Dataset entries
++++++++++++++++++++
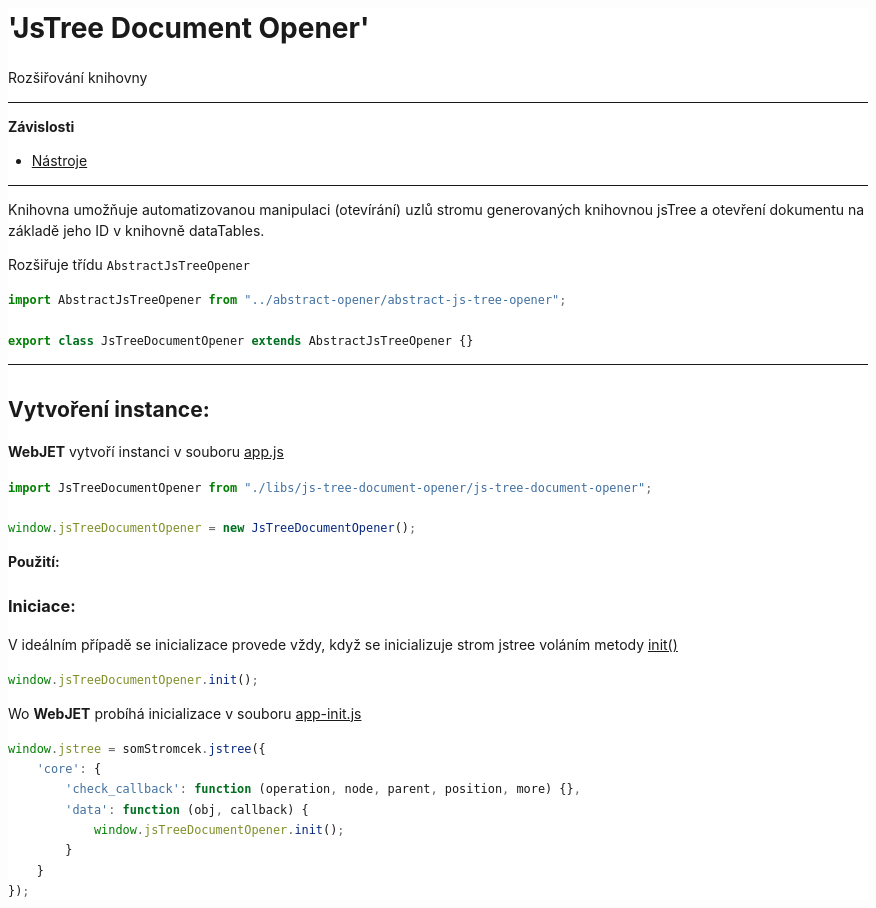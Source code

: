 # 'JsTree Document Opener'

Rozšiřování knihovny

***

**Závislosti**

- [Nástroje](tools.md)

***

Knihovna umožňuje automatizovanou manipulaci (otevírání) uzlů stromu generovaných knihovnou jsTree a otevření dokumentu na základě jeho ID v knihovně dataTables.

Rozšiřuje třídu `AbstractJsTreeOpener`

```javascript
import AbstractJsTreeOpener from "../abstract-opener/abstract-js-tree-opener";

export class JsTreeDocumentOpener extends AbstractJsTreeOpener {}
```

***

## Vytvoření instance:

**WebJET** vytvoří instanci v souboru [app.js](https://github.com/webjetcms/webjetcms/blob/main/src/main/webapp/admin/v9/src/js/app.js)

```javascript
import JsTreeDocumentOpener from "./libs/js-tree-document-opener/js-tree-document-opener";

window.jsTreeDocumentOpener = new JsTreeDocumentOpener();
```

**Použití:**

### Iniciace:

V ideálním případě se inicializace provede vždy, když se inicializuje strom jstree voláním metody [init()](#init)

```javascript
window.jsTreeDocumentOpener.init();
```

Wo **WebJET** probíhá inicializace v souboru [app-init.js](https://github.com/webjetcms/webjetcms/blob/main/src/main/webapp/admin/v9/src/js/app-init.js)

```javascript
window.jstree = somStromcek.jstree({
    'core': {
        'check_callback': function (operation, node, parent, position, more) {},
        'data': function (obj, callback) {
            window.jsTreeDocumentOpener.init();
        }
    }
});
```
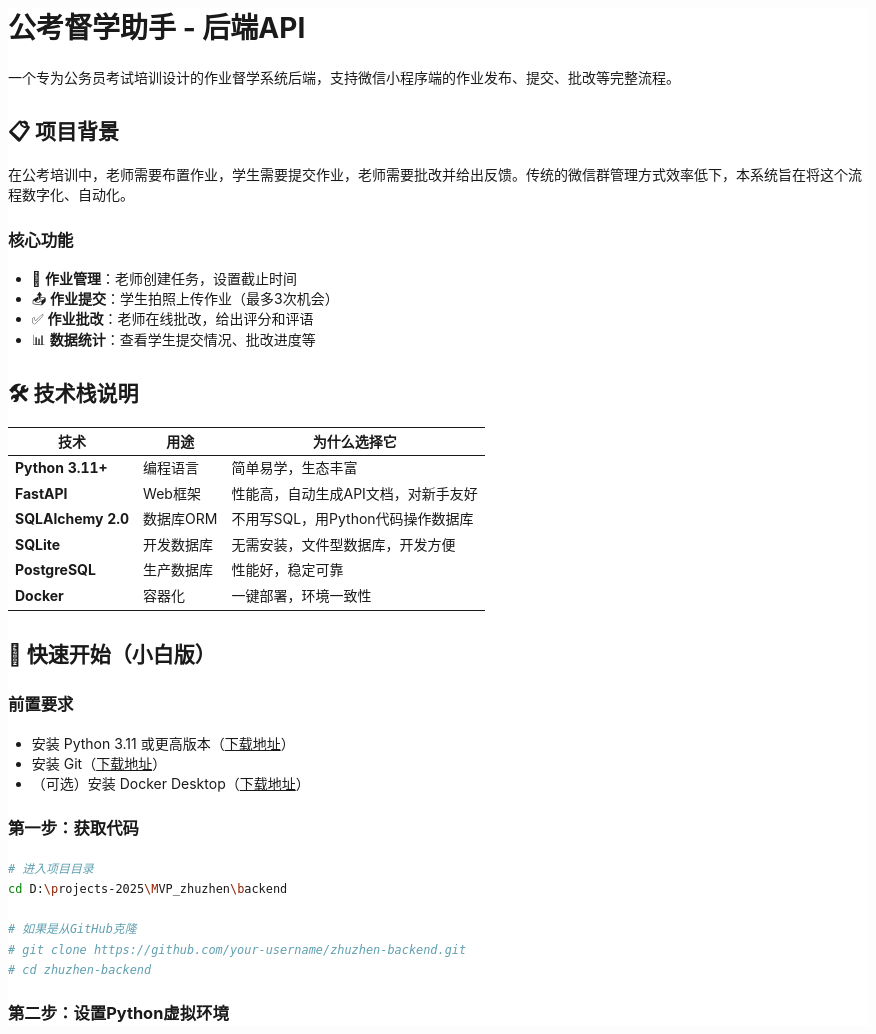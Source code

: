 # 公考督学助手 - 后端API

一个专为公务员考试培训设计的作业督学系统后端，支持微信小程序端的作业发布、提交、批改等完整流程。

## 📋 项目背景

在公考培训中，老师需要布置作业，学生需要提交作业，老师需要批改并给出反馈。传统的微信群管理方式效率低下，本系统旨在将这个流程数字化、自动化。

### 核心功能
- 📝 **作业管理**：老师创建任务，设置截止时间
- 📤 **作业提交**：学生拍照上传作业（最多3次机会）
- ✅ **作业批改**：老师在线批改，给出评分和评语
- 📊 **数据统计**：查看学生提交情况、批改进度等

## 🛠 技术栈说明

| 技术 | 用途 | 为什么选择它 |
|------|------|-------------|
| **Python 3.11+** | 编程语言 | 简单易学，生态丰富 |
| **FastAPI** | Web框架 | 性能高，自动生成API文档，对新手友好 |
| **SQLAlchemy 2.0** | 数据库ORM | 不用写SQL，用Python代码操作数据库 |
| **SQLite** | 开发数据库 | 无需安装，文件型数据库，开发方便 |
| **PostgreSQL** | 生产数据库 | 性能好，稳定可靠 |
| **Docker** | 容器化 | 一键部署，环境一致性 |

## 🚀 快速开始（小白版）

### 前置要求
- 安装 Python 3.11 或更高版本（[下载地址](https://www.python.org/downloads/)）
- 安装 Git（[下载地址](https://git-scm.com/downloads)）
- （可选）安装 Docker Desktop（[下载地址](https://www.docker.com/products/docker-desktop)）

### 第一步：获取代码

```bash
# 进入项目目录
cd D:\projects-2025\MVP_zhuzhen\backend

# 如果是从GitHub克隆
# git clone https://github.com/your-username/zhuzhen-backend.git
# cd zhuzhen-backend
```

### 第二步：设置Python虚拟环境
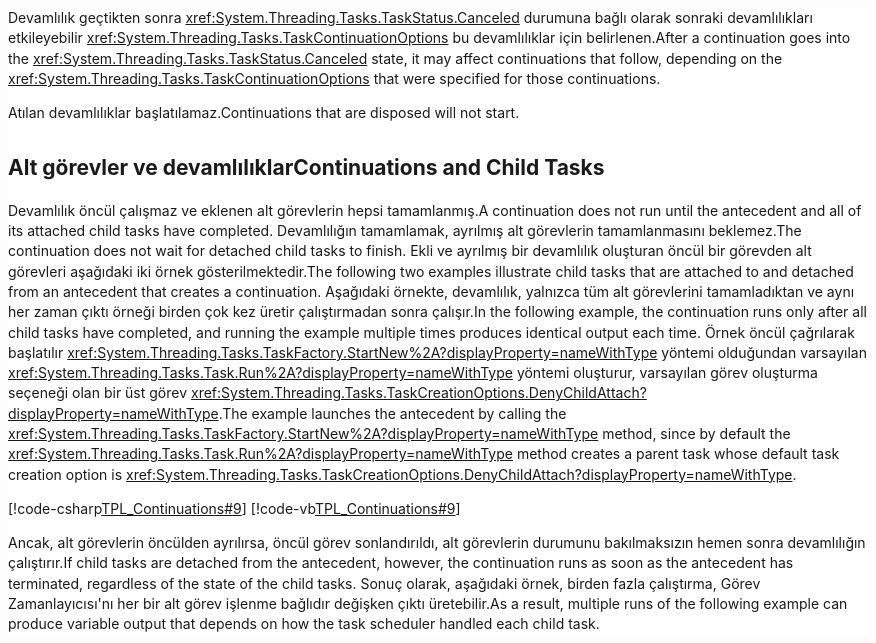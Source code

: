  <span data-ttu-id="2dc39-182">Devamlılık geçtikten sonra <xref:System.Threading.Tasks.TaskStatus.Canceled> durumuna bağlı olarak sonraki devamlılıkları etkileyebilir <xref:System.Threading.Tasks.TaskContinuationOptions> bu devamlılıklar için belirlenen.</span><span class="sxs-lookup"><span data-stu-id="2dc39-182">After a continuation goes into the <xref:System.Threading.Tasks.TaskStatus.Canceled> state, it may affect continuations that follow, depending on the <xref:System.Threading.Tasks.TaskContinuationOptions> that were specified for those continuations.</span></span>  
  
 <span data-ttu-id="2dc39-183">Atılan devamlılıklar başlatılamaz.</span><span class="sxs-lookup"><span data-stu-id="2dc39-183">Continuations that are disposed will not start.</span></span>  
  
## <a name="continuations-and-child-tasks"></a><span data-ttu-id="2dc39-184">Alt görevler ve devamlılıklar</span><span class="sxs-lookup"><span data-stu-id="2dc39-184">Continuations and Child Tasks</span></span>  
 <span data-ttu-id="2dc39-185">Devamlılık öncül çalışmaz ve eklenen alt görevlerin hepsi tamamlanmış.</span><span class="sxs-lookup"><span data-stu-id="2dc39-185">A continuation does not run until the antecedent and all of its attached child tasks have completed.</span></span> <span data-ttu-id="2dc39-186">Devamlılığın tamamlamak, ayrılmış alt görevlerin tamamlanmasını beklemez.</span><span class="sxs-lookup"><span data-stu-id="2dc39-186">The continuation does not wait for detached child tasks to finish.</span></span> <span data-ttu-id="2dc39-187">Ekli ve ayrılmış bir devamlılık oluşturan öncül bir görevden alt görevleri aşağıdaki iki örnek gösterilmektedir.</span><span class="sxs-lookup"><span data-stu-id="2dc39-187">The following two examples illustrate child tasks that are attached to and detached from an antecedent that creates a continuation.</span></span> <span data-ttu-id="2dc39-188">Aşağıdaki örnekte, devamlılık, yalnızca tüm alt görevlerini tamamladıktan ve aynı her zaman çıktı örneği birden çok kez üretir çalıştırmadan sonra çalışır.</span><span class="sxs-lookup"><span data-stu-id="2dc39-188">In the following example, the continuation runs only after all child tasks have completed, and running the example multiple times produces identical output each time.</span></span> <span data-ttu-id="2dc39-189">Örnek öncül çağrılarak başlatılır <xref:System.Threading.Tasks.TaskFactory.StartNew%2A?displayProperty=nameWithType> yöntemi olduğundan varsayılan <xref:System.Threading.Tasks.Task.Run%2A?displayProperty=nameWithType> yöntemi oluşturur, varsayılan görev oluşturma seçeneği olan bir üst görev <xref:System.Threading.Tasks.TaskCreationOptions.DenyChildAttach?displayProperty=nameWithType>.</span><span class="sxs-lookup"><span data-stu-id="2dc39-189">The example launches the antecedent by calling the <xref:System.Threading.Tasks.TaskFactory.StartNew%2A?displayProperty=nameWithType> method, since by default the <xref:System.Threading.Tasks.Task.Run%2A?displayProperty=nameWithType> method creates a parent task whose default task creation option is <xref:System.Threading.Tasks.TaskCreationOptions.DenyChildAttach?displayProperty=nameWithType>.</span></span>  
  
 [!code-csharp[TPL_Continuations#9](../../../samples/snippets/csharp/VS_Snippets_Misc/tpl_continuations/cs/attached1.cs#9)]
 [!code-vb[TPL_Continuations#9](../../../samples/snippets/visualbasic/VS_Snippets_Misc/tpl_continuations/vb/attached1.vb#9)]  
  
 <span data-ttu-id="2dc39-190">Ancak, alt görevlerin öncülden ayrılırsa, öncül görev sonlandırıldı, alt görevlerin durumunu bakılmaksızın hemen sonra devamlılığın çalıştırır.</span><span class="sxs-lookup"><span data-stu-id="2dc39-190">If child tasks are detached from the antecedent, however, the continuation runs as soon as the antecedent has terminated, regardless of the state of the child tasks.</span></span> <span data-ttu-id="2dc39-191">Sonuç olarak, aşağıdaki örnek, birden fazla çalıştırma, Görev Zamanlayıcısı'nı her bir alt görev işlenme bağlıdır değişken çıktı üretebilir.</span><span class="sxs-lookup"><span data-stu-id="2dc39-191">As a result, multiple runs of the following example can produce variable output that depends on how the task scheduler handled each child task.</span></span>  
  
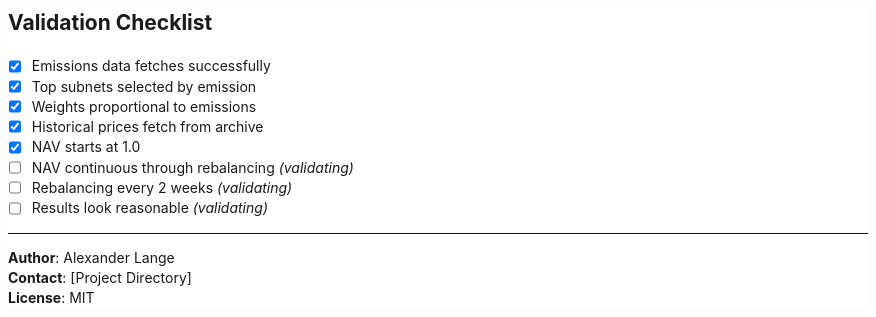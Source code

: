 
## Validation Checklist

- [x] Emissions data fetches successfully
- [x] Top subnets selected by emission
- [x] Weights proportional to emissions
- [x] Historical prices fetch from archive
- [x] NAV starts at 1.0
- [ ] NAV continuous through rebalancing *(validating)*
- [ ] Rebalancing every 2 weeks *(validating)*
- [ ] Results look reasonable *(validating)*

---

**Author**: Alexander Lange  
**Contact**: [Project Directory]  
**License**: MIT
++++++++++++++++++++
## What you have to do:
From the data above, output only the lines between the line containing "- 📝 **作业管理**：老师创建任务，设置截止时间" and the line containing "Web框架 | 性能高，自动生成API文档，对新手友好 |", inclusive, exactly as written.

## Answer section:
- 📝 **作业管理**：老师创建任务，设置截止时间
- 📤 **作业提交**：学生拍照上传作业（最多3次机会）
- ✅ **作业批改**：老师在线批改，给出评分和评语
- 📊 **数据统计**：查看学生提交情况、批改进度等

## 🛠 技术栈说明

| 技术 | 用途 | 为什么选择它 |
|------|------|-------------|
| **Python 3.11+** | 编程语言 | 简单易学，生态丰富 |
| **FastAPI** | Web框架 | 性能高，自动生成API文档，对新手友好 |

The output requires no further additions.